There really aren't many cases where a topic is not represented as a single main topic but *is* strongly represented as a secondary subtopic, but there are a good number of cases where a topic shows up mainly as a primary subtopic.

Another key takeaway from these plots comes from overlaying the topic coherence. It turns out that the topics with the highest number of assigned reviews (using any method) are not typically the reviews with the highest coherence of the group. This is another item for investigation in the qualitative assessment of the topics' quality. 

In [None]:
def topic_mixture_plot(df, topic_data, product, encoding_type):
    topics = ["Topic {}".format(t) for t in topic_data[topic_data['product']==product]['topic'].values]
    data=df[df["ProductId"]==product]
    p = figure(x_range=topics, y_range=(0,1), plot_height=325, 
               plot_width=325, toolbar_location=None,
               title='{} Topic Mixture: Product {}'.format(encoding_type, product))
    for i in data.index.values:
        r = data.loc[i]['Topic Mixtures {}'.format(encoding_type)]
        p.line(x=list("Topic {}".format(k) for k in ast.literal_eval(r).keys()), y=list(ast.literal_eval(r).values()))
    p.xaxis.major_label_orientation = 0.75

    return p

In [None]:
# run this in segments or refer to the charts in the report 
# as it can often cause the browser to crash
for product in top_ten[0:5]:
    
    l = topic_mixture_plot(df, vanilla_topic_data, product, 'Vanilla')
    c = topic_mixture_plot(df, coded_topic_data, product, 'Coded')
    r = topic_mixture_plot(df, valence_topic_data, product, 'Valence')
    grid = gridplot([[l, c, r]])
    show(grid)

In [None]:
# run this in segments or refer to the charts in the report 
# as it can often cause the browser to crash
for product in top_ten[5:]:
    
    l = topic_mixture_plot(df, vanilla_topic_data, product, 'Vanilla')
    c = topic_mixture_plot(df, coded_topic_data, product, 'Coded')
    r = topic_mixture_plot(df, valence_topic_data, product, 'Valence')
    grid = gridplot([[l, c, r]])
    show(grid)

### Qualitative Topic Evaluation

One of the more challenging aspects of NLP work is that there is only so much that quantitative metrics can say about the quality of the outputs. No matter how a metric like coherence is defined, there is still a subjective element in trying to compare two topics or determine how meaningful a topic is, or how much sense it makes to a person. 

So far it is clear that
* The coded reviews seem to produce topic sets with the highest average coherence
* More often than not, most of the reviews for a product are not likely to have been generated by the topic with the highest coherence amongst the topic set
* The max fit value for many reviews is actually quite low

So how good are these topics? Is there any useful information that can be gleaned from them, any information that would be useful to a seller or a consumer in a practical way?

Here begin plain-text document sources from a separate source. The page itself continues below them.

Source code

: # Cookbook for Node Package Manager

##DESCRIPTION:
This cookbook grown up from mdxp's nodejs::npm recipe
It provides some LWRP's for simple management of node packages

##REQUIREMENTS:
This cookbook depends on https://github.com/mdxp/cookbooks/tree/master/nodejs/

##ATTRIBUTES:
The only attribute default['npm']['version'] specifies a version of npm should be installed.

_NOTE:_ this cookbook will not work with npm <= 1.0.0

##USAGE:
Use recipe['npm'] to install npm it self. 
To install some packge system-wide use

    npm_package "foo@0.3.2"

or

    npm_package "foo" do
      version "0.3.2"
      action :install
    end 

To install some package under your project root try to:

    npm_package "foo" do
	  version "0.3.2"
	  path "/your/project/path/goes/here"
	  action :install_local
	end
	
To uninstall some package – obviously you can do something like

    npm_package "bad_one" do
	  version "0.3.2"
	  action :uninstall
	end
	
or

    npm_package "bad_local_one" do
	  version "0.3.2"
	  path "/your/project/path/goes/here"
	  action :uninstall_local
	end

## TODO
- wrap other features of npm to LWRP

To see if they're useful, we need to find a way to answer the question "what is this topic about?" Answering this question is actually not that easy. Do we consider the vocabulary frequency distribution of the topic model itself? Do we look at a vocabular frequency distribution using the words that actually appeard in reviews as an input? How should we take into account the fact that many topics generated in the LDA process do not appear to have actually generated any reviews in the review set?

#### Wordclouds

Wordclouds are a nice, simple, visual way to get an idea of what is being talked about in a document or a set of documents. There is a library aptly named WordCloud that can be easily used to accomplish this, which simply displays the words appearing in a document or document set, where the relative size of the words corresponds to the frequency with which they appear in the document or document set. It's built to work with matplotlib so I'll be using that instead of bokeh for this section. 

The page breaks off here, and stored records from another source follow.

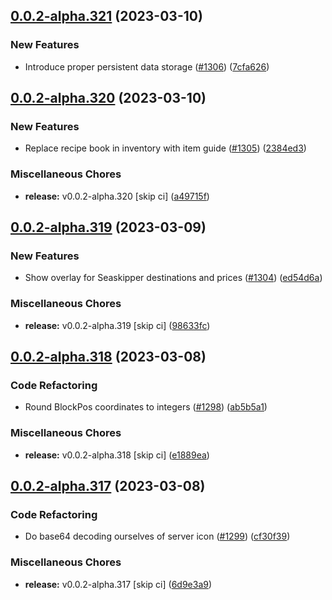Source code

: ## [0.0.2-alpha.321](https://github.com/Wynntils/Artemis/compare/v0.0.2-alpha.320...v0.0.2-alpha.321) (2023-03-10)


### New Features

* Introduce proper persistent data storage ([#1306](https://github.com/Wynntils/Artemis/issues/1306)) ([7cfa626](https://github.com/Wynntils/Artemis/commit/7cfa6266e69fc6b04aeb4b0762c9ad32a7dd8fa9))

## [0.0.2-alpha.320](https://github.com/Wynntils/Artemis/compare/v0.0.2-alpha.319...v0.0.2-alpha.320) (2023-03-10)


### New Features

* Replace recipe book in inventory with item guide ([#1305](https://github.com/Wynntils/Artemis/issues/1305)) ([2384ed3](https://github.com/Wynntils/Artemis/commit/2384ed381eb9f3660797c70a9c5b126e01abfce6))


### Miscellaneous Chores

* **release:** v0.0.2-alpha.320 [skip ci] ([a49715f](https://github.com/Wynntils/Artemis/commit/a49715f5fcc74ec2bee571d784b90de211b1e6ba))

## [0.0.2-alpha.319](https://github.com/Wynntils/Artemis/compare/v0.0.2-alpha.318...v0.0.2-alpha.319) (2023-03-09)


### New Features

* Show overlay for Seaskipper destinations and prices ([#1304](https://github.com/Wynntils/Artemis/issues/1304)) ([ed54d6a](https://github.com/Wynntils/Artemis/commit/ed54d6a41b16d79809d49d8bb13817a0a15fd7e6))


### Miscellaneous Chores

* **release:** v0.0.2-alpha.319 [skip ci] ([98633fc](https://github.com/Wynntils/Artemis/commit/98633fc1b4e4a6ca0ee12ed027d9d1a34c8ddc77))

## [0.0.2-alpha.318](https://github.com/Wynntils/Artemis/compare/v0.0.2-alpha.317...v0.0.2-alpha.318) (2023-03-08)


### Code Refactoring

* Round BlockPos coordinates to integers ([#1298](https://github.com/Wynntils/Artemis/issues/1298)) ([ab5b5a1](https://github.com/Wynntils/Artemis/commit/ab5b5a1eaed3818d834eba1caa641ec6c817b513))


### Miscellaneous Chores

* **release:** v0.0.2-alpha.318 [skip ci] ([e1889ea](https://github.com/Wynntils/Artemis/commit/e1889ea6595ddd3fba4d24f1c1e3f148f239cd34))

## [0.0.2-alpha.317](https://github.com/Wynntils/Artemis/compare/v0.0.2-alpha.316...v0.0.2-alpha.317) (2023-03-08)


### Code Refactoring

* Do base64 decoding ourselves of server icon ([#1299](https://github.com/Wynntils/Artemis/issues/1299)) ([cf30f39](https://github.com/Wynntils/Artemis/commit/cf30f39a2bbe90b5d720c4710d687584543138d1))


### Miscellaneous Chores

* **release:** v0.0.2-alpha.317 [skip ci] ([6d9e3a9](https://github.com/Wynntils/Artemis/commit/6d9e3a98b261e922d3a44833bf9ca5074b0d72d3))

First, let's look at why just looking at the topics themselves may not be that insightful. 

In [None]:
for product in top_ten[0:1]:
    wcv.make_model_wordclouds(product=product, df=df, vanilla_final_results=vanilla_final_results,
                              coded_final_results = coded_final_results,
                              valence_final_results= valence_final_results)

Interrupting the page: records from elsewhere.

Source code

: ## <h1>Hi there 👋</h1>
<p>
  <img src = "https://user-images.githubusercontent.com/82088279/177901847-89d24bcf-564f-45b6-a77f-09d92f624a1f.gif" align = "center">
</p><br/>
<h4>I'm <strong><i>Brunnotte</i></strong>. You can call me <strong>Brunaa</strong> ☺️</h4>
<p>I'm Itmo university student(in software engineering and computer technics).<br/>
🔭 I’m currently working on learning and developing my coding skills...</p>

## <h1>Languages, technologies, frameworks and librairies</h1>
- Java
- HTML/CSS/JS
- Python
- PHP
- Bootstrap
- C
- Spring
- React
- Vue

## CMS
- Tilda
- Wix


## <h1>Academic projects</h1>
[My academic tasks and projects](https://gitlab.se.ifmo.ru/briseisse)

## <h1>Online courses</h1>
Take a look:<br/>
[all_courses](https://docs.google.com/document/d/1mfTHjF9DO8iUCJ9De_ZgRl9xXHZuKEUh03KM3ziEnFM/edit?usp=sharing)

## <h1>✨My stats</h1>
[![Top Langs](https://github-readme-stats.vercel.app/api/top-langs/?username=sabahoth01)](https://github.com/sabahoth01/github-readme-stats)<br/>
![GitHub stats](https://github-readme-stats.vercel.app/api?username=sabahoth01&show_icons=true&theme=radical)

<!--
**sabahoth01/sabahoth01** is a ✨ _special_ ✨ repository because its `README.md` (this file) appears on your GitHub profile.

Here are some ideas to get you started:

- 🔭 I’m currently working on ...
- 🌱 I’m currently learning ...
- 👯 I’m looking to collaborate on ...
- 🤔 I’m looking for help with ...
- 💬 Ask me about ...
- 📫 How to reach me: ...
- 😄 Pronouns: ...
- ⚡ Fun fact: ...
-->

Above are the wordclouds, based on the frequency distribution that defines the topic, for all the topics generated by the three input text sets for the first product. We can pretty easily tell that this is some kind of coffee product, just from looking at these. 

These wordclouds are actually pretty readable, and seem to represent coherent topics. But, remember that these are visualizations of a frequency distribution that serves as a model for generating a bit of text. So when a word appears large, it doesn't mean that this word necessarily occurred frequently in the corpus - it means that, if we were to generate a review using this model (again a distribution of relative frequencies for words), that word would have a high probability of appearing in the generated review. Reading through the clouds, you have wonder how many reviews are actually written that would correspond to some of topics. For example, there are two different topics for the vanilla inputs where the word "husband" is a bizarrely prominent feature. Are there really that many people writing about their husbands in their coffee review on amazon, or is it just that there were a few reviews that included that word, along with some other words that are relatively rare in the corpus, resulting in these topics emerging?

Other things emerge that are related to common difficulties in the data I've got. For example, for many of the food-related products in the review, the review will contain a copy-paste of the entire ingredients list or nutrition information. These tend to prompt a very unique topic to emerge because they appear consistently together, and only together, in the corpus. You can see this with vanilla topic 8 and valence topic 9, though interestingly there isn't really a valence topic like this. 

Let's compare the model wordclouds with the wordclouds from actual reviews that were "generated" by the topics represented above. 

In [None]:
for product in top_ten[0:1]:
    wcv.make_all_wordclouds(product, df, vanilla_final_results, coded_final_results, valence_final_results)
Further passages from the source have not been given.